In the media, after claiming that sexual assault victims receive "privileged status" in one of his recent columns, George Will was dropped from exactly one newspaper.
Sexual harassment affects both men and women, but data from the Equal Employment Opportunity Commission (EEOC) shows more than 83% of cases are brought by women in 2011 (the latest year data is available).
"I see many cases of serious sexual harassment where the victim can’t get any relief because society hasn’t deemed it a serious problem," says workplace discrimination expert Patricia G. Barnes, Esq., author of Surviving Bullies, Queen Bees, and Psychopaths at the Workplace.
While people are dramatically more aware of sexual harassment than they were a few decades ago, Barnes says it’s still too prevalent. Women who seek redress through the Equal EEOC or lawsuits face long, drawn-out proceedings that often don’t end in their favor.
The reluctance to take action often comes down to simple math, she adds. A company may decide its action based on whether it’s a bigger financial risk to lose a key person or to settle a few sexual harassment claims. When the individual starts to cost the company too much money, then there’s new incentive to take action.
There are many reasons why women don’t report the behavior. Employment attorney James J. Collum says that abusers often target women who have certain traits or disadvantages. They may be inexperienced employees or single mothers who depend on a paycheck. Others may seek out timid personality types who have a hard time standing up for themselves.
"[Harassers] look for people who are in less of a position of power in credibility or economic stability," he says.
But Barnes says executive women are not immune. She has represented management-level women who experienced harassment from subordinates. These women are concerned about retaliation from peers and the career or reputation impact that reporting sexual harassment might have, including office gossip and difficulty finding a new job if prospective employers find out about the claim.
In addition, Berkeley, California, workplace harassment and employment-discrimination consultant Amy Oppenheimer says that some harassers actually have very low self-esteem and don’t believe they’re being coercive because they don’t see themselves having power. And sometimes women don’t report because they think "everyone already knows" and action hasn’t been taken. She adds that’s often not the case.

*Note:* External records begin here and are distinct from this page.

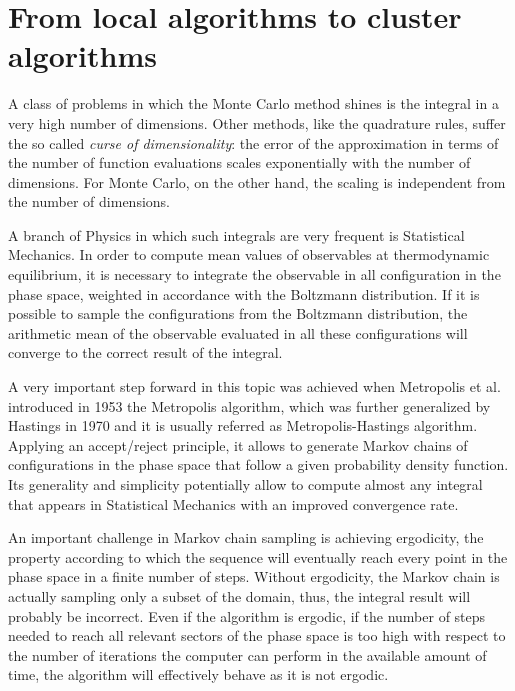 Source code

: \section*{From local algorithms to cluster algorithms}
A class of problems in which the Monte Carlo method shines is the integral in a very high number of dimensions.
Other methods, like the quadrature rules, suffer the so called \emph{curse of dimensionality}: the error of the approximation in terms of the number of function evaluations scales exponentially with the number of dimensions.
For Monte Carlo, on the other hand, the scaling is independent from the number of dimensions.

A branch of Physics in which such integrals are very frequent is Statistical Mechanics.
In order to compute mean values of observables at thermodynamic equilibrium,
it is necessary to integrate the observable in all configuration in the phase space, weighted in accordance with the Boltzmann distribution.
If it is possible to sample the configurations from the Boltzmann distribution,
the arithmetic mean of the observable evaluated in all these configurations will converge to the correct result of the integral.

A very important step forward in this topic was achieved when Metropolis et al. introduced in 1953 \cite{metropolis:1953} the Metropolis algorithm,
which was further generalized by Hastings in 1970 \cite{hastings:1970} and it is usually referred as Metropolis-Hastings algorithm.
Applying an accept/reject principle, it allows to generate Markov chains of configurations in the phase space that follow a given probability density function.
Its generality and simplicity potentially allow to compute almost any integral that appears in Statistical Mechanics with an improved convergence rate.

An important challenge in Markov chain sampling is achieving ergodicity,
\ie the property according to which the sequence will eventually reach every point in the phase space in a finite number of steps.
Without ergodicity, the Markov chain is actually sampling only a subset of the domain, thus, the integral result will probably be incorrect.
Even if the algorithm is ergodic, if the number of steps needed to reach all relevant sectors of the phase space is too high
with respect to the number of iterations the computer can perform in the available amount of time, the algorithm will effectively behave as it is not ergodic.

"There’s the rumor mill and people at a certain level who know about it, but they don’t say anything to people who can do something about it because they’re afraid of retaliation," she says.

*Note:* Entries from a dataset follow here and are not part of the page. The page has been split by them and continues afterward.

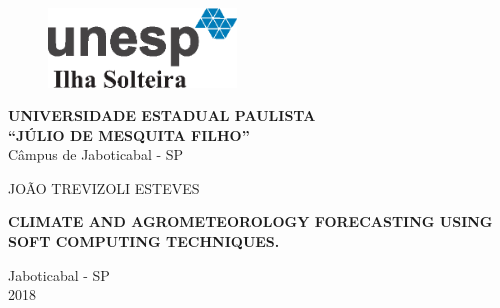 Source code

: \thispagestyle{empty}

\begin{figure}
\vspace{-0.4cm}
\includegraphics[width=5cm]{LogoUNESP.eps}
\end{figure}

\textbf{UNIVERSIDADE ESTADUAL PAULISTA}\\
\hspace*{1.3cm}\textbf{``JÚLIO DE MESQUITA FILHO''}\\
\hspace*{1.8cm} Câmpus de Jaboticabal - SP

\vspace{3.5cm}
\centerline{{\normalsize{JOÃO TREVIZOLI ESTEVES}}}

\vspace*{4.5cm}


\begin{center}
\Large\textrm{\textbf{CLIMATE AND AGROMETEOROLOGY FORECASTING USING SOFT COMPUTING TECHNIQUES.}} %
\end{center}


\vspace*{9.0cm}
\begin{center}
Jaboticabal - SP\\ 
2018
\end{center}

\newpage
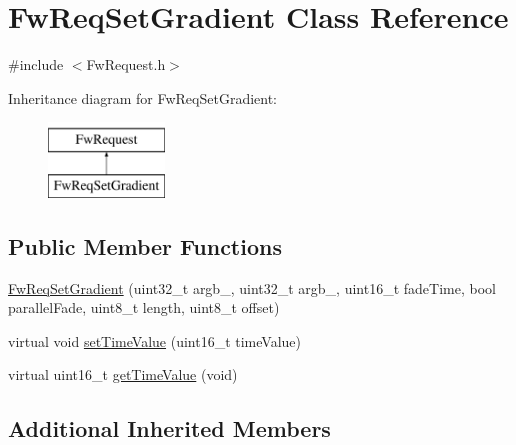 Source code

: \hypertarget{class_fw_req_set_gradient}{\section{Fw\-Req\-Set\-Gradient Class Reference}
\label{class_fw_req_set_gradient}
}


{\ttfamily \#include $<$Fw\-Request.\-h$>$}

Inheritance diagram for Fw\-Req\-Set\-Gradient\-:\begin{figure}[H]
\begin{center}
\leavevmode
\includegraphics[height=2.000000cm]{class_fw_req_set_gradient}
\end{center}
\end{figure}
\subsection*{Public Member Functions}
\begin{DoxyCompactItemize}
\item 
\hyperlink{class_fw_req_set_gradient_ad6e51845c71f01b21336ce84548ee650}{Fw\-Req\-Set\-Gradient} (uint32\-\_\-t argb\-\_, uint32\-\_\-t argb\-\_, uint16\-\_\-t fade\-Time, bool parallel\-Fade, uint8\-\_\-t length, uint8\-\_\-t offset)
\item 
virtual void \hyperlink{class_fw_req_set_gradient_ad656a26164aafa1af0631ad15146bed5}{set\-Time\-Value} (uint16\-\_\-t time\-Value)
\item 
virtual uint16\-\_\-t \hyperlink{class_fw_req_set_gradient_aabe0710b7d396b9f8e523a5f3111a71b}{get\-Time\-Value} (void)
\end{DoxyCompactItemize}
\subsection*{Additional Inherited Members}


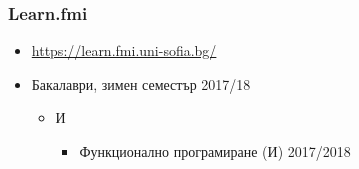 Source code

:\documentclass{beamer}
\begin{document}
\begin{frame}
  \frametitle{Learn.fmi}
  
  \begin{itemize}
  \item \url{https://learn.fmi.uni-sofia.bg/}
  \item Бакалаври, зимен семестър 2017/18
    \begin{itemize}
    \item И
      \begin{itemize}
      \item Функционално програмиране (И) 2017/2018
      \end{itemize}
    \end{itemize}
  \end{itemize}
\end{frame}
\end{document}
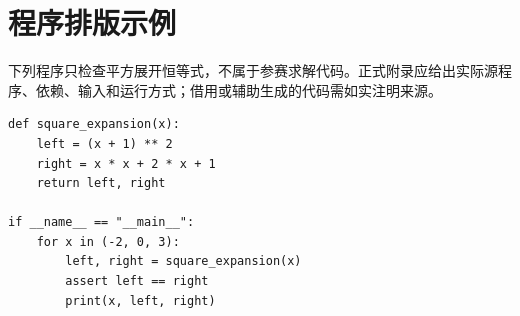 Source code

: \section{程序排版示例}\label{app:demo}
下列程序只检查平方展开恒等式，不属于参赛求解代码。正式附录应给出实际源程序、依赖、输入和运行方式；借用或辅助生成的代码需如实注明来源。
\begin{lstlisting}[caption={Python 最小可运行示例}]
def square_expansion(x):
    left = (x + 1) ** 2
    right = x * x + 2 * x + 1
    return left, right

if __name__ == "__main__":
    for x in (-2, 0, 3):
        left, right = square_expansion(x)
        assert left == right
        print(x, left, right)
\end{lstlisting}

There may also be conditioning issues at play. A 2011 study by the American Association of University Women found that 50% of middle and high school students were sexually harassed, but girls were more likely than boys to be harassed by a significant margin (56% vs. 40%). Only 12% of girls reported the harassment.
In addition, Barnes says that a 2013 U.S. Supreme Court decision in Vance v. Ball State University et al made it a bit more difficult to prove sexual harassment in the workplace. The decision narrowly redefined the term "supervisor" to someone who has the ability to hire and fire—so, the person who is harassing you might not be considered your supervisor, even if you report to him or her. It’s all a little "inside baseball," but that kind of narrow definition can complicate a lawsuit, she says.

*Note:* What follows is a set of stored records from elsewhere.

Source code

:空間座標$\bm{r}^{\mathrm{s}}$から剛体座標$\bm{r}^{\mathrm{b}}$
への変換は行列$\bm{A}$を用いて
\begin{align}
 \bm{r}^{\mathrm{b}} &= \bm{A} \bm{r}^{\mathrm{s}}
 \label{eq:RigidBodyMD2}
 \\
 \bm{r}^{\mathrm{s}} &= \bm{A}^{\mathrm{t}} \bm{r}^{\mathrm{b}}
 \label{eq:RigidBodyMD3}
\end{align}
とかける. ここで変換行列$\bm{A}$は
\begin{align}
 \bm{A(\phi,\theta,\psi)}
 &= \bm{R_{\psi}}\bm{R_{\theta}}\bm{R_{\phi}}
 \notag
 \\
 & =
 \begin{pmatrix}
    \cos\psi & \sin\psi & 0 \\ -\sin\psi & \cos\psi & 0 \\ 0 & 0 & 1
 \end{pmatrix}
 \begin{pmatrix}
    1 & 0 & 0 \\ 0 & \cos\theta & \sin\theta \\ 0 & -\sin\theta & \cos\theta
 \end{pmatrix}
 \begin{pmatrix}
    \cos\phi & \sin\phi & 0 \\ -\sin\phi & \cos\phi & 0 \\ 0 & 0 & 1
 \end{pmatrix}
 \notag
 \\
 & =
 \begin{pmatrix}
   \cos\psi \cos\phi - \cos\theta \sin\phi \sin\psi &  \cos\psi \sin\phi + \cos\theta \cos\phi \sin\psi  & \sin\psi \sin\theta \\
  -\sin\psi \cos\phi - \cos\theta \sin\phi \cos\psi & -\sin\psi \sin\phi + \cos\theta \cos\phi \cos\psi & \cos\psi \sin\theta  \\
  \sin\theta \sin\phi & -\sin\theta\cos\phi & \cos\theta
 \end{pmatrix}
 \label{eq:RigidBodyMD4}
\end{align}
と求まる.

Write it down. As soon as possible, write down the incident in as much detail as possible, Oppenheimer counsels. Leave out the emotion or judgment. Just write the facts, dates, times, and any witnesses to the event. Keep this document in a safe place outside of the office.
Check your company policies. Most employee manuals will have procedures for reporting harassment. Follow them as closely as possible, Barnes says. However, if you feel as though reporting the incident to the person indicated is going to be a problem—for example, if you’re supposed to report to your supervisor when he is the one harassing you—find a senior ally in the company who can help you get your message to the right people, she says.
Contact the EEOC. You typically have 45 days from the event to seek help and advice from an EEOC counselor. You can find out more information about doing so and the types of assistance available here.
Seek counsel. Oppenheimer says that it might be a good idea to find an employment law attorney even if you don’t plan on filing a lawsuit. Investing in such counsel might help you understand the ways in which the law is on your side and help coach you in your actions and language to help find a resolution, if possible, she says.